*** Opening Input records ***

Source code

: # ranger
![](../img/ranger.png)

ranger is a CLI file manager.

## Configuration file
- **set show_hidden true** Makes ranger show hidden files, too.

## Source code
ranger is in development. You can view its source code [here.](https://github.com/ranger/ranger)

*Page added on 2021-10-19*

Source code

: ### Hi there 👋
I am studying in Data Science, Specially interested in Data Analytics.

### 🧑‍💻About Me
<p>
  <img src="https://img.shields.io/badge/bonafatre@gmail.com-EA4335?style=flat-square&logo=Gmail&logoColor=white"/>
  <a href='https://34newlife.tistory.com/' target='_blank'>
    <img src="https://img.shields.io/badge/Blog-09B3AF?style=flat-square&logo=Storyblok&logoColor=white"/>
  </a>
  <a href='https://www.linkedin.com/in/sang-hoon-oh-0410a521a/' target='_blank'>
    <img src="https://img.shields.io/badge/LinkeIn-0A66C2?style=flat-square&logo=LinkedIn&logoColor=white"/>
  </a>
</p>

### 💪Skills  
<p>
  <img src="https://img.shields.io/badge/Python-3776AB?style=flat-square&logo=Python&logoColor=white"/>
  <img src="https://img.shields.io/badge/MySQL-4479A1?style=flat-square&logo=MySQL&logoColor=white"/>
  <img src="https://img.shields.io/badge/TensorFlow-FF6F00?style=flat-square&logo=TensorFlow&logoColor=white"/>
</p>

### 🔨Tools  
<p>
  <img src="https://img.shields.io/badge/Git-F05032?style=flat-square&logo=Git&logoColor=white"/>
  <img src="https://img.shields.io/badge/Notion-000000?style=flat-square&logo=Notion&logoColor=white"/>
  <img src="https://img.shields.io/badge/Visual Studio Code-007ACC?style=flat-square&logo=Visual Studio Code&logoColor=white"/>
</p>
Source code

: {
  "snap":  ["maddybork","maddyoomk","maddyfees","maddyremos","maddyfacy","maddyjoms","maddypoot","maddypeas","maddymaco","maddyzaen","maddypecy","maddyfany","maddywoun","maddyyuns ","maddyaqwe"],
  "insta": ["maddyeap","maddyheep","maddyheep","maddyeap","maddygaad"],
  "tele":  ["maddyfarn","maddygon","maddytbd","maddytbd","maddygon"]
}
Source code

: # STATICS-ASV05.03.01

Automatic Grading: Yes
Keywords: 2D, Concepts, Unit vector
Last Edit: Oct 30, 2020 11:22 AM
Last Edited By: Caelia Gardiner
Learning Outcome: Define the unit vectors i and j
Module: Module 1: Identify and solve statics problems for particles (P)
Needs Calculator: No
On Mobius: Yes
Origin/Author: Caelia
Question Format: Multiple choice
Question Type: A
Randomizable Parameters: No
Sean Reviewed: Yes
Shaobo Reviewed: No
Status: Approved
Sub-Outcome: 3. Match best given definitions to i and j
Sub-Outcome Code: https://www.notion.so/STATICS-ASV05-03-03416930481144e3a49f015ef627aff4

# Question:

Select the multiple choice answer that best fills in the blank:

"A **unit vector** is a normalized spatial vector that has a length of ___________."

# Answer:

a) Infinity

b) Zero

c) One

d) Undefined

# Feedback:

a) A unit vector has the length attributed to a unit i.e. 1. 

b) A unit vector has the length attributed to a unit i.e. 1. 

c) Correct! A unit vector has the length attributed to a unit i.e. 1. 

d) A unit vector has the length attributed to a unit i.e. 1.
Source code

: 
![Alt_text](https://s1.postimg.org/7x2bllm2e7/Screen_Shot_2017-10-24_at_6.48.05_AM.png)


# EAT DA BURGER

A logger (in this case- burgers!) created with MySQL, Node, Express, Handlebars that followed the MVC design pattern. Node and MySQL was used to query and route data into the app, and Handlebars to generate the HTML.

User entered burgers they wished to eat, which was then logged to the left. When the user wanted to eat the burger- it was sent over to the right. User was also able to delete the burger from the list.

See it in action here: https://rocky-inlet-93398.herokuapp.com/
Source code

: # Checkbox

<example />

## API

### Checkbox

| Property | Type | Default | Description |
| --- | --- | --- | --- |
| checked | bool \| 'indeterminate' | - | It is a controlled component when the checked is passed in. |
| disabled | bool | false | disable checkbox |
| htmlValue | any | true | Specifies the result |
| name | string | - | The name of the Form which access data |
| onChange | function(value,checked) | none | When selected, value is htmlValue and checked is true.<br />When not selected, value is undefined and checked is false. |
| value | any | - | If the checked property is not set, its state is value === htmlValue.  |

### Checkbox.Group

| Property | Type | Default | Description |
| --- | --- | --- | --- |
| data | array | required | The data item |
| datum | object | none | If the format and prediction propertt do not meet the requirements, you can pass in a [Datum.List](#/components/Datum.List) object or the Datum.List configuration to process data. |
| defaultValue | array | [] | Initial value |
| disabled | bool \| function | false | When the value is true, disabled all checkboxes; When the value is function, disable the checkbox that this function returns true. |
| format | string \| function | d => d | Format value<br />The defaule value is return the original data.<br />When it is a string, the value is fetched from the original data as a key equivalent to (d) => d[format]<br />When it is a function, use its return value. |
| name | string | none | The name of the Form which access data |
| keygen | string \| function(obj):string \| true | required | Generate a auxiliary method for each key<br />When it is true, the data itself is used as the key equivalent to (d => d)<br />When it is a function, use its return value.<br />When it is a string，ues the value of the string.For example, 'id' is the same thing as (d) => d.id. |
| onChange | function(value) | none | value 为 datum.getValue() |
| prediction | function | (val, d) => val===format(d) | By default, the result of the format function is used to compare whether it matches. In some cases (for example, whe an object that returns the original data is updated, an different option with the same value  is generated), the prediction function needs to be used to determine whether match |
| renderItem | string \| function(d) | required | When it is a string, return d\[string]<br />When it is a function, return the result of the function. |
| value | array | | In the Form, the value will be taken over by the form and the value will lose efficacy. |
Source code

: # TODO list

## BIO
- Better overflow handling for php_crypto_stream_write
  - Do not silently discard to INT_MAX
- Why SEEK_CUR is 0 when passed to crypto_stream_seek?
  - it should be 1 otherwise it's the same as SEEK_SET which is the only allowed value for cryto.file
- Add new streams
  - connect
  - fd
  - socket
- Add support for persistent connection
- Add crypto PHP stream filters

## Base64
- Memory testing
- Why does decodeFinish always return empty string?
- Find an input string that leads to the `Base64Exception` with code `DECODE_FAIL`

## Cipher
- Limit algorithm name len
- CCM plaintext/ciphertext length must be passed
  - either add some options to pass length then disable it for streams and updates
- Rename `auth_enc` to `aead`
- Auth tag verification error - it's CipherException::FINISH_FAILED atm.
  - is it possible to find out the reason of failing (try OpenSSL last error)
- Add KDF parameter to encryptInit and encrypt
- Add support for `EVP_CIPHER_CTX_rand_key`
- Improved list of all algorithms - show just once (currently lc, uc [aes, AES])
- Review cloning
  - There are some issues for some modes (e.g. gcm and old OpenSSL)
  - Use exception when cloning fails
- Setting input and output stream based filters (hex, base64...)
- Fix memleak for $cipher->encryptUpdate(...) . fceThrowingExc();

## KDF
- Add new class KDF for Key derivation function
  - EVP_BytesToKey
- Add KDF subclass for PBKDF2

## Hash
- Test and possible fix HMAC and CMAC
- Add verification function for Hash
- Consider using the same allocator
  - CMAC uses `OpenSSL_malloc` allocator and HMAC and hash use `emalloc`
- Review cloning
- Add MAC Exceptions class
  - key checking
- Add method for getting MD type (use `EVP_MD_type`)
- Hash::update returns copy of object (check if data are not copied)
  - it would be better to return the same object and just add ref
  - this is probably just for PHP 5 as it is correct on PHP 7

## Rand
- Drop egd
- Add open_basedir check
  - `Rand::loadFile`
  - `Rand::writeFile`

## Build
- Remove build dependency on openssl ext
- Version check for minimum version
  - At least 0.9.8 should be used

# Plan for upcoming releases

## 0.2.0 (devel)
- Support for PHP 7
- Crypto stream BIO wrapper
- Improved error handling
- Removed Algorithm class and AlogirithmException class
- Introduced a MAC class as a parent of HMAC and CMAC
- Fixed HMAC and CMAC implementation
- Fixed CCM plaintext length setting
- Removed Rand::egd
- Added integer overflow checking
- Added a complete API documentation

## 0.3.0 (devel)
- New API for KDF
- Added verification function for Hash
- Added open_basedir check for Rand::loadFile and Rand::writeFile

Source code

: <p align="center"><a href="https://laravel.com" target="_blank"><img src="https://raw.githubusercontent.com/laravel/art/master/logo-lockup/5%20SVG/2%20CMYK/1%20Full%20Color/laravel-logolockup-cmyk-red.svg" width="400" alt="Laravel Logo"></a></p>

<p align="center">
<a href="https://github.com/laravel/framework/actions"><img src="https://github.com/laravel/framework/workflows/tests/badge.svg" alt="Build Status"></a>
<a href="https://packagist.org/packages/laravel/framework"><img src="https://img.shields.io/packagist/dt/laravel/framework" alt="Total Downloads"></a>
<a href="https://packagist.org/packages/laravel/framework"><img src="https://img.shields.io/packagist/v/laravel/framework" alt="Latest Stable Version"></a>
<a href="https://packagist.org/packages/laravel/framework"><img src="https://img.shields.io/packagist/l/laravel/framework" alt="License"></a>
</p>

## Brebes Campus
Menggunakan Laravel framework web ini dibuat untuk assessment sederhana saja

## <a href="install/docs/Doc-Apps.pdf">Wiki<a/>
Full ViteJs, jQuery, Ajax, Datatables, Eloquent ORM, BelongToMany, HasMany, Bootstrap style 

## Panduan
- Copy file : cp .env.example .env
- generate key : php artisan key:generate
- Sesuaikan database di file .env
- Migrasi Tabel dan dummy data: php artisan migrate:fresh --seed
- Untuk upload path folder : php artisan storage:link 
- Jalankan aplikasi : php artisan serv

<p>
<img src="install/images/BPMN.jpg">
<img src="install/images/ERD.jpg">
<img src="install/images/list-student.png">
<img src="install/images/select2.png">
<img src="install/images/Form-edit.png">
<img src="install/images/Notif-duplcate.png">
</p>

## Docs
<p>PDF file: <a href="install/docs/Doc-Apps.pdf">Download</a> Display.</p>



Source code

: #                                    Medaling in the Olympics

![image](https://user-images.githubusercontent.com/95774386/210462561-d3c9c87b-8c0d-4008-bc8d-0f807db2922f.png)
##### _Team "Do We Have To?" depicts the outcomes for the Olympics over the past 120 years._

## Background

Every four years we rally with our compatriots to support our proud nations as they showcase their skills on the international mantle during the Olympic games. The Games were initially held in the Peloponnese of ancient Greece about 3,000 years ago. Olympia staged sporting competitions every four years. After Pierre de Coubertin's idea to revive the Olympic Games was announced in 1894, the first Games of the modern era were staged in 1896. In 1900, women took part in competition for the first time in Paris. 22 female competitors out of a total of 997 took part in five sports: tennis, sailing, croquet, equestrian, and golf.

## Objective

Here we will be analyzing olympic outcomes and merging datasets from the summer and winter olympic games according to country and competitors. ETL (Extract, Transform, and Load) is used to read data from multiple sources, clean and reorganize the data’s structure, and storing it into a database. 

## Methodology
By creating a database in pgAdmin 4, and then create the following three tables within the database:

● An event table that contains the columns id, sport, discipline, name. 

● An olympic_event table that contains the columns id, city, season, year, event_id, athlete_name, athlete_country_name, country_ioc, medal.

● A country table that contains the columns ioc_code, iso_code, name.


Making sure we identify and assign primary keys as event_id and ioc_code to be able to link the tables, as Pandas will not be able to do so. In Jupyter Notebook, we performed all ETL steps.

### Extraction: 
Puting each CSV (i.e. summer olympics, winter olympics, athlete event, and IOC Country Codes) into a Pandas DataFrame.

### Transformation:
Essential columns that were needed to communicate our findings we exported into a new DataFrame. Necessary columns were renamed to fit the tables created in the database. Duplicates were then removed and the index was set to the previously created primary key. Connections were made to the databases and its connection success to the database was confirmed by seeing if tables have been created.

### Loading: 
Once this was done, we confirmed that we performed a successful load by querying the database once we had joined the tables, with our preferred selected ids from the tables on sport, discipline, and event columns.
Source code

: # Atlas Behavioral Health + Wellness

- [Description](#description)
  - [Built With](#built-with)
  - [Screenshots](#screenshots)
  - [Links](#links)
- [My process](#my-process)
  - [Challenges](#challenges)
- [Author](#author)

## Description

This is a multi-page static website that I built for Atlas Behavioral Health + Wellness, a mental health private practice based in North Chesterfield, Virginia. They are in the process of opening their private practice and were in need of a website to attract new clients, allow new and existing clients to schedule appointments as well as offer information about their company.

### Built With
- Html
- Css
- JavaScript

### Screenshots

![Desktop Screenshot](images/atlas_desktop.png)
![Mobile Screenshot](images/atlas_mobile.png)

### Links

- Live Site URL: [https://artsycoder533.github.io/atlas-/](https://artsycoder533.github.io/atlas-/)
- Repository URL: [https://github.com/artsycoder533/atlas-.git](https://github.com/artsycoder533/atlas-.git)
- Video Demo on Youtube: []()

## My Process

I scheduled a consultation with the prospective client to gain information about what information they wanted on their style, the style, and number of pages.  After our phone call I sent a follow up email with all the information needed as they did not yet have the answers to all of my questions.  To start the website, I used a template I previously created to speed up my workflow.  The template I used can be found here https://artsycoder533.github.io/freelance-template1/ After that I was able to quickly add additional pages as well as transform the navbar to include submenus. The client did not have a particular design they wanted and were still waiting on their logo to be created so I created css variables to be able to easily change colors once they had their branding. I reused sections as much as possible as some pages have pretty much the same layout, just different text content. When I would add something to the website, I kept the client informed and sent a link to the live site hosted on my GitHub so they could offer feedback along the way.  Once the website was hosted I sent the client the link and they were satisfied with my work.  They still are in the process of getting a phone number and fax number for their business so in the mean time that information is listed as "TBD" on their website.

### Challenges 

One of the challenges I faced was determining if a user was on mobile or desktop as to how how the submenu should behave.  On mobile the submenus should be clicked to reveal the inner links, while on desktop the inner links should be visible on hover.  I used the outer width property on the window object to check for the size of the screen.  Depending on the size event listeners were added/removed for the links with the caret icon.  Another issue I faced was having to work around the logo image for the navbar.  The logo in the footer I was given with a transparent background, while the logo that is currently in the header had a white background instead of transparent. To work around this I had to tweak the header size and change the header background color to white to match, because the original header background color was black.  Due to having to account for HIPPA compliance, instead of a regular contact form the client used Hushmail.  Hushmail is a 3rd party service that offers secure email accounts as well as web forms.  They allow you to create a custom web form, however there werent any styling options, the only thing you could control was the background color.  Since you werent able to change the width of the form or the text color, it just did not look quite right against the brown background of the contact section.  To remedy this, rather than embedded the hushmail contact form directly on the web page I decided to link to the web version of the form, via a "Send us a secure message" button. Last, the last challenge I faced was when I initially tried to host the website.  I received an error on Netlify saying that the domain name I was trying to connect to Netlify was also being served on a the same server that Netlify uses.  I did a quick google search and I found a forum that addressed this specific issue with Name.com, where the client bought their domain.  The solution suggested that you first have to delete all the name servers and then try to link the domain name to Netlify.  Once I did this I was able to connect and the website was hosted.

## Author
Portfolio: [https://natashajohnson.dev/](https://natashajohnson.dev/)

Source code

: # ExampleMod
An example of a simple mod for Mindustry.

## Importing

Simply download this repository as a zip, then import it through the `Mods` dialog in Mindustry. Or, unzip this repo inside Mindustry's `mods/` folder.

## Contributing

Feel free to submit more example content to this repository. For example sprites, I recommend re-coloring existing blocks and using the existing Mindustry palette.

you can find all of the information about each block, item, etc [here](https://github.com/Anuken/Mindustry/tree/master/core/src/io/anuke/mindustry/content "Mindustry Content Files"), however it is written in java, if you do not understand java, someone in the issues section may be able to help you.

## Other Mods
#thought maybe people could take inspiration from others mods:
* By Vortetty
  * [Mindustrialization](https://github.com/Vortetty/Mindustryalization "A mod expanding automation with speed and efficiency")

*** Closing Input records ***

**What the exercise asks**
Of the lines above, output exactly those from the line bearing "you can find" through the line bearing "## Other Mods", inclusive.

**Reply to the task**
you can find all of the information about each block, item, etc [here](https://github.com/Anuken/Mindustry/tree/master/core/src/io/anuke/mindustry/content "Mindustry Content Files"), however it is written in java, if you do not understand java, someone in the issues section may be able to help you.

## Other Mods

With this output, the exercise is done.